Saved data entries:
Start of Block
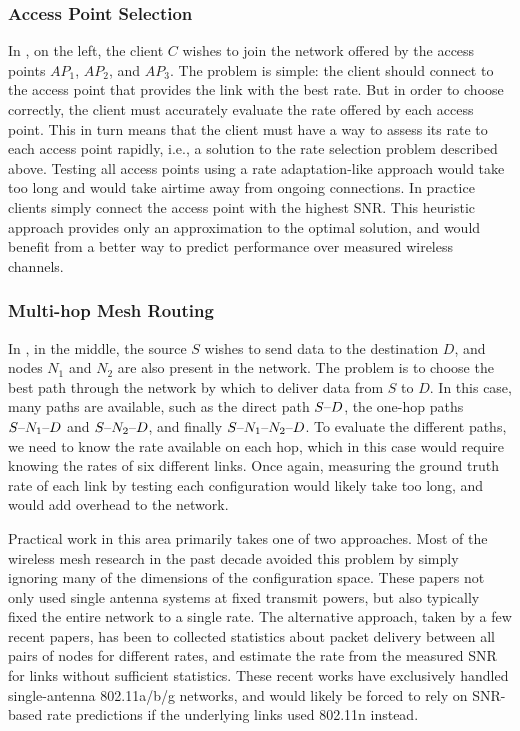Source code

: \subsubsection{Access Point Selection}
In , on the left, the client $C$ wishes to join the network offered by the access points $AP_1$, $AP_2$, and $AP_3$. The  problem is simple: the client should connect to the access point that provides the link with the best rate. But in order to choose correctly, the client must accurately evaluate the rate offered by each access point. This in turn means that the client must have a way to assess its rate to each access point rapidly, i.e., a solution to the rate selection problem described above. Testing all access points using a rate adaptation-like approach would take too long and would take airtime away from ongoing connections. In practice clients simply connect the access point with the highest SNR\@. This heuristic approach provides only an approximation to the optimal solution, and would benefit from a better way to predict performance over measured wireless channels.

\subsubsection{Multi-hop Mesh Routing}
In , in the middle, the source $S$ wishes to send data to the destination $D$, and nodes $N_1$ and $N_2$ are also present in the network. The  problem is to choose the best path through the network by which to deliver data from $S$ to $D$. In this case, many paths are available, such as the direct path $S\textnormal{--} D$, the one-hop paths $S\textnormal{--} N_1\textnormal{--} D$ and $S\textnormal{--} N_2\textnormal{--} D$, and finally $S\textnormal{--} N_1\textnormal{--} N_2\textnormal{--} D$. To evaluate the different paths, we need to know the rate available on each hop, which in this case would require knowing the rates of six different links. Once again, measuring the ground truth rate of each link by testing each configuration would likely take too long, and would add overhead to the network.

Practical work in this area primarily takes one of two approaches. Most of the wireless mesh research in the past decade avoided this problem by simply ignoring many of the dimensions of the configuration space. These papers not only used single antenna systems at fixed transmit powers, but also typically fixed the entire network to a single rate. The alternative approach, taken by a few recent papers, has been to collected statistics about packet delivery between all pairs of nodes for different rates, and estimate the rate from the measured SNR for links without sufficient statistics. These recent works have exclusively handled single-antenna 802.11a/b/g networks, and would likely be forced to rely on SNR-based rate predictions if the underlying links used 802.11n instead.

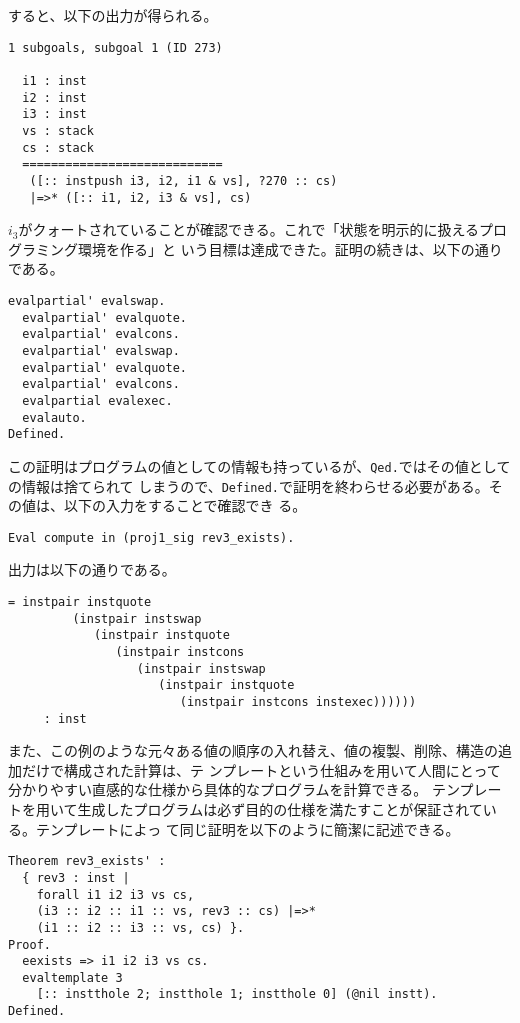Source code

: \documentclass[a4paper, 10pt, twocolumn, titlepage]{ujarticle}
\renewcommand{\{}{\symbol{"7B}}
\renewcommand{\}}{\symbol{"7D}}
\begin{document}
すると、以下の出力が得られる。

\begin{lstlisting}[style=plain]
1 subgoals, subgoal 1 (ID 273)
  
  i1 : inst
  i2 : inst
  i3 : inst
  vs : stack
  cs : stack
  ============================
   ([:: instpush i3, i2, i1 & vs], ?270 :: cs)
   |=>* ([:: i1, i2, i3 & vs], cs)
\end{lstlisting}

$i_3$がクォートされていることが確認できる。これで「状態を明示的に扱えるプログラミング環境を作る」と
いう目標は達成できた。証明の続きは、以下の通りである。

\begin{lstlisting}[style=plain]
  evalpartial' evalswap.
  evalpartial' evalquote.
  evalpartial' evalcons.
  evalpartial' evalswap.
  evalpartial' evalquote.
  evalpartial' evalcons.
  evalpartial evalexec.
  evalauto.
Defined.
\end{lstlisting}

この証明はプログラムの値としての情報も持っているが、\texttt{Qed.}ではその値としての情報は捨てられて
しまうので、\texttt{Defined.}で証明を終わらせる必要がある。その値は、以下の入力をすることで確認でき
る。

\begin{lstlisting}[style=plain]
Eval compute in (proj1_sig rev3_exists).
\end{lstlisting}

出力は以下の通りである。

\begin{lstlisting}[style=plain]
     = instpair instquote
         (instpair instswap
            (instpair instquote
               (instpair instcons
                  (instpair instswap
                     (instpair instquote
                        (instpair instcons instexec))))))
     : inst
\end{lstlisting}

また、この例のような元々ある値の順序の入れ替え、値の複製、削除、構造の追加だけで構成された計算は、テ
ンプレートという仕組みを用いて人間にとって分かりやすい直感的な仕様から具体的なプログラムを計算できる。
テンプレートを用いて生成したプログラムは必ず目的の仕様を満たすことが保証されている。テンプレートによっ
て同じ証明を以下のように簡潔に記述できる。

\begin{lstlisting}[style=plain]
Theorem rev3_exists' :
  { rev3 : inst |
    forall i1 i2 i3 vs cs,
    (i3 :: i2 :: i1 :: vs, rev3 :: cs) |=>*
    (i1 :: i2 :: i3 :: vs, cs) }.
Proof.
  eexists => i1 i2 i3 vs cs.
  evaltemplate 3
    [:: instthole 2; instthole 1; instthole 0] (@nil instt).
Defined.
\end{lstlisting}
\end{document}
End of Block
Start of Block
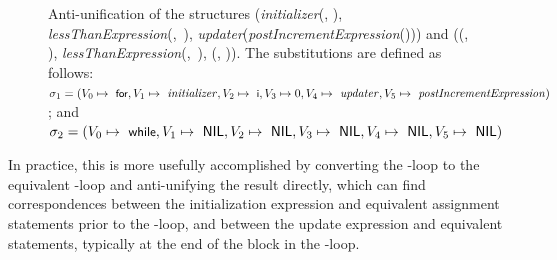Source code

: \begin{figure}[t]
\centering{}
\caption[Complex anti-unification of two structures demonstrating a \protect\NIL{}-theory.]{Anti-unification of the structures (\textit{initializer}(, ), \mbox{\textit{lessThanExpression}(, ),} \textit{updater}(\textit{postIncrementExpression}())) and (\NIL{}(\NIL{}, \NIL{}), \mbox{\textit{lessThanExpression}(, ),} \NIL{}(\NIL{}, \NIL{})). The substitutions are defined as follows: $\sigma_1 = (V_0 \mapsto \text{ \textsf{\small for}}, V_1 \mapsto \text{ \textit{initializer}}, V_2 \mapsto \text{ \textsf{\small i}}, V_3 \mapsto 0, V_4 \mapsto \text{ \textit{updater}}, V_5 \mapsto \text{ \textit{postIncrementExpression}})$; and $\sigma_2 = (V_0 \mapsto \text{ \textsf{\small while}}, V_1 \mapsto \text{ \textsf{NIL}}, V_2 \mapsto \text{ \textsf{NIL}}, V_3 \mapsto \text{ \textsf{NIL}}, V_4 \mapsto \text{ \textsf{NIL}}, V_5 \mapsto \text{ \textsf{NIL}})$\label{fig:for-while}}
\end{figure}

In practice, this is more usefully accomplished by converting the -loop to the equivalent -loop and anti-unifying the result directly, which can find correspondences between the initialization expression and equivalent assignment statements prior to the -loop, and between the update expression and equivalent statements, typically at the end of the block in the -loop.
End of Block
Work out how many lines in the records contain the word "different", and give that number by itself.

• Exercise solution: 2